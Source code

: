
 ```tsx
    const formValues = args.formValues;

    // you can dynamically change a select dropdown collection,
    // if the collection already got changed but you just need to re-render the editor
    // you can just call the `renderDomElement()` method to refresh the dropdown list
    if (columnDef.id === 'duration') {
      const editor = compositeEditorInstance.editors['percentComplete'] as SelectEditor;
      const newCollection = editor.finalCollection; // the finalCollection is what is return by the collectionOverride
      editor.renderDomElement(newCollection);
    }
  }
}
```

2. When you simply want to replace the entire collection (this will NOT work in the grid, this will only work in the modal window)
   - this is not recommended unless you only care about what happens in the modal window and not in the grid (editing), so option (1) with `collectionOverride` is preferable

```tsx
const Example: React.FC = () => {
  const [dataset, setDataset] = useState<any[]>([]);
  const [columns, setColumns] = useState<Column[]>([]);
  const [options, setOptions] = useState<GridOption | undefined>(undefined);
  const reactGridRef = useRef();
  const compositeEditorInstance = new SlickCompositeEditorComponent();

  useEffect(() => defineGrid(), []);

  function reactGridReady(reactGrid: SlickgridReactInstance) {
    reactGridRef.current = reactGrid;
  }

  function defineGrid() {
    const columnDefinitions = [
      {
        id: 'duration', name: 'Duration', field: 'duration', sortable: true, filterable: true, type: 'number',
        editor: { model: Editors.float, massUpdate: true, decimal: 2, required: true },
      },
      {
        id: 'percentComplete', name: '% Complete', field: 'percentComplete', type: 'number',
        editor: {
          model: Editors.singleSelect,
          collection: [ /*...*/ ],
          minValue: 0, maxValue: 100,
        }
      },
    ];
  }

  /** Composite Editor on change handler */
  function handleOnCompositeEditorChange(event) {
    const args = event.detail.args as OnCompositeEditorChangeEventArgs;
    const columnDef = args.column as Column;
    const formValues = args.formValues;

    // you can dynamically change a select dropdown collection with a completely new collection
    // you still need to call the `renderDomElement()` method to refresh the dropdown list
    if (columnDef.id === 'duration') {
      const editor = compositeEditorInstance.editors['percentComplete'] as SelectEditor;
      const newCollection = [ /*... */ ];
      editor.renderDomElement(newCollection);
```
-*-
**ABOUT THIS TASK**
Read through the data above. Report each line that has the word "with".

**YOUR RESPONSE**
   - this is not recommended unless you only care about what happens in the modal window and not in the grid (editing), so option (1) with `collectionOverride` is preferable
    // you can dynamically change a select dropdown collection with a completely new collection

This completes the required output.